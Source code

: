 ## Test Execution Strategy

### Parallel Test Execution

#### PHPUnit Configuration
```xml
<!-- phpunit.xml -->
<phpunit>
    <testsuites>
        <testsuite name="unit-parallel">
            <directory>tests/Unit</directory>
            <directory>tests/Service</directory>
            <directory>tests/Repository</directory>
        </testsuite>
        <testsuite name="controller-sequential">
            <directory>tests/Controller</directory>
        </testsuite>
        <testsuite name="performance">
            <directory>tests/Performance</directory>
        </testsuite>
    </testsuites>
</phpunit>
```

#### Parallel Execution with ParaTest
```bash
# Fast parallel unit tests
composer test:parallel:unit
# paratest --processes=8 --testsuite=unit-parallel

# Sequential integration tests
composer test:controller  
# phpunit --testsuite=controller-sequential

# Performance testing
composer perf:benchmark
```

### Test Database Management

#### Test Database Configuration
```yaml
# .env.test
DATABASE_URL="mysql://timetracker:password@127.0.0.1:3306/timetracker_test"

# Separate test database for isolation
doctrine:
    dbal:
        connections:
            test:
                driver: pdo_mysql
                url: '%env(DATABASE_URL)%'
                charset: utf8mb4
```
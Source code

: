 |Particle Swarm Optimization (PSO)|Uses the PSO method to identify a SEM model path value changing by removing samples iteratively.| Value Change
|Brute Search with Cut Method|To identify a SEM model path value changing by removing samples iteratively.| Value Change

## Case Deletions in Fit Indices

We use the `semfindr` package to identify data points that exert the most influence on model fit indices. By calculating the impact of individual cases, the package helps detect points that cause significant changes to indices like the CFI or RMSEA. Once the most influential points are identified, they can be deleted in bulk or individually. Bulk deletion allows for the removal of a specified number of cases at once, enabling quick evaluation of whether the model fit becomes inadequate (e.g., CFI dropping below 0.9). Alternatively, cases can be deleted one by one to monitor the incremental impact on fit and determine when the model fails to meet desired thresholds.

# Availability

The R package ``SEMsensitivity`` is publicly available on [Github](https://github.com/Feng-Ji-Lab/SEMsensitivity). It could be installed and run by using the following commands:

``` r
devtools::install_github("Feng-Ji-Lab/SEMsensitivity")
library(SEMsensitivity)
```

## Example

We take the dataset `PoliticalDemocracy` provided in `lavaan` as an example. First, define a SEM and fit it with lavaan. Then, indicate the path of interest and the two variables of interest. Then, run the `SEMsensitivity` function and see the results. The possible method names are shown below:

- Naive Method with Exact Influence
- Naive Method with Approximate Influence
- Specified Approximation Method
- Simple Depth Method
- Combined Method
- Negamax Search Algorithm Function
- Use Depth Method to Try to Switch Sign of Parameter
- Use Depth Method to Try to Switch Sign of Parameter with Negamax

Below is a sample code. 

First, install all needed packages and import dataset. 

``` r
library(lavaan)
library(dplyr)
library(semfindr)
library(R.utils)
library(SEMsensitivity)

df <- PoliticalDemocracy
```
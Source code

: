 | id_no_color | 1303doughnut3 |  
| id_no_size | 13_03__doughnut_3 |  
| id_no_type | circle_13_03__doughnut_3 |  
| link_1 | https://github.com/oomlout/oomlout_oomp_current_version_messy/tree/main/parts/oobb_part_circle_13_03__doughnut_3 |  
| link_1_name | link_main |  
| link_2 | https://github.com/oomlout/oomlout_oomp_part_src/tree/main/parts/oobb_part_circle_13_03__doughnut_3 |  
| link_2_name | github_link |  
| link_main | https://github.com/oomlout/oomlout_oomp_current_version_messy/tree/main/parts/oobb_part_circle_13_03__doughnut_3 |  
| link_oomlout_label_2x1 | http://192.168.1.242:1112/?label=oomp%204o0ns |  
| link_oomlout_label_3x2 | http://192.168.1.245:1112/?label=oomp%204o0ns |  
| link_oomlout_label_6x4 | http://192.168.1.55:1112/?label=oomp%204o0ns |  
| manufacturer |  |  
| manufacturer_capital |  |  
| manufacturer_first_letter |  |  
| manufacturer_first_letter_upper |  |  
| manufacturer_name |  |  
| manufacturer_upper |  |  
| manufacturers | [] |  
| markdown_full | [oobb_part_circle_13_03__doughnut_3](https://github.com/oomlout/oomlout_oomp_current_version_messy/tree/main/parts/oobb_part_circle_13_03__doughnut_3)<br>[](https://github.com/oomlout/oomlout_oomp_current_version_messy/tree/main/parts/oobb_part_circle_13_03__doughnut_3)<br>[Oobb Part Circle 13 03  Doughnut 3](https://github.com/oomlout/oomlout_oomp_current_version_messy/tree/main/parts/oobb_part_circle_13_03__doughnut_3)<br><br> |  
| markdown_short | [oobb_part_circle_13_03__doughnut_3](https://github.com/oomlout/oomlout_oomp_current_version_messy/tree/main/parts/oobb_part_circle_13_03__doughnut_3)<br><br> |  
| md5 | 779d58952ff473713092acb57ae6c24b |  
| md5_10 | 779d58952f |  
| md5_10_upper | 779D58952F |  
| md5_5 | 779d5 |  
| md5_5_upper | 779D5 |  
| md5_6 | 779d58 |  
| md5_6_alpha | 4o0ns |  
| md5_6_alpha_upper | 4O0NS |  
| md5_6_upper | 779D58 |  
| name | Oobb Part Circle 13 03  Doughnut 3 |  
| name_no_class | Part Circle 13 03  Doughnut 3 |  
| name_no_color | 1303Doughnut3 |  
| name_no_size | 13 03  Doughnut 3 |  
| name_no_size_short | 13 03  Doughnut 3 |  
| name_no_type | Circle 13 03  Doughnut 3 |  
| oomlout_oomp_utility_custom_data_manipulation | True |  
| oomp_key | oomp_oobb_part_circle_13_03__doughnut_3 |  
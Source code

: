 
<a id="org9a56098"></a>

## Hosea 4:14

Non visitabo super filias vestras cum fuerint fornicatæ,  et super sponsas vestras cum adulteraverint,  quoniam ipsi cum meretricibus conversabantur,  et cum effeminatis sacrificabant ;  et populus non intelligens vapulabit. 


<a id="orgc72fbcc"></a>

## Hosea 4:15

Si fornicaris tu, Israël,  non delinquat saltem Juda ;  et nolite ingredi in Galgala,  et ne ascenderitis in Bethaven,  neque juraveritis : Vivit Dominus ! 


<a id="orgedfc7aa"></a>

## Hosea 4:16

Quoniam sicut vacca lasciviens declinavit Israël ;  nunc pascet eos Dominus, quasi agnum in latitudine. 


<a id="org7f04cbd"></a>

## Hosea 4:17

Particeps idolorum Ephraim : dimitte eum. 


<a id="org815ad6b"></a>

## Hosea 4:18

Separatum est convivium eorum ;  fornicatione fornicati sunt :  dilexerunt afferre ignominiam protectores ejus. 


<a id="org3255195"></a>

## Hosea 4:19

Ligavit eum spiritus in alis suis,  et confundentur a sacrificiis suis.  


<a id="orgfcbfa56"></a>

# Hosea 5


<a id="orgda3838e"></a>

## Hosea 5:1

*****

Work task: Go through the data above from its first line and copy each line exactly, stopping once the line with "## Case Deletions in Fit Indices" has been copied.

Your solution:
Source code

: ## Test Execution Strategy

### Parallel Test Execution

#### PHPUnit Configuration
```xml
<!-- phpunit.xml -->
<phpunit>
    <testsuites>
        <testsuite name="unit-parallel">
            <directory>tests/Unit</directory>
            <directory>tests/Service</directory>
            <directory>tests/Repository</directory>
        </testsuite>
        <testsuite name="controller-sequential">
            <directory>tests/Controller</directory>
        </testsuite>
        <testsuite name="performance">
            <directory>tests/Performance</directory>
        </testsuite>
    </testsuites>
</phpunit>
```

#### Parallel Execution with ParaTest
```bash
# Fast parallel unit tests
composer test:parallel:unit
# paratest --processes=8 --testsuite=unit-parallel

# Sequential integration tests
composer test:controller  
# phpunit --testsuite=controller-sequential

# Performance testing
composer perf:benchmark
```

### Test Database Management

#### Test Database Configuration
```yaml
# .env.test
DATABASE_URL="mysql://timetracker:password@127.0.0.1:3306/timetracker_test"

# Separate test database for isolation
doctrine:
    dbal:
        connections:
            test:
                driver: pdo_mysql
                url: '%env(DATABASE_URL)%'
                charset: utf8mb4
```
Source code

: |Particle Swarm Optimization (PSO)|Uses the PSO method to identify a SEM model path value changing by removing samples iteratively.| Value Change
|Brute Search with Cut Method|To identify a SEM model path value changing by removing samples iteratively.| Value Change

## Case Deletions in Fit Indices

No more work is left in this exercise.